Problem to work on: Return each line of the records holding the string "https".

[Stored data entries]
_ _ _ _ _ _ _

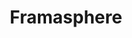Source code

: ---
codehost: https://github.com/https://github.com/diaspora/diaspora
logohandle: framasphere
sort: framasphere
title: Framasphere
website: https://framasphere.org/
---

_ _ _ _ _ _ _

Result:
codehost: https://github.com/https://github.com/diaspora/diaspora
website: https://framasphere.org/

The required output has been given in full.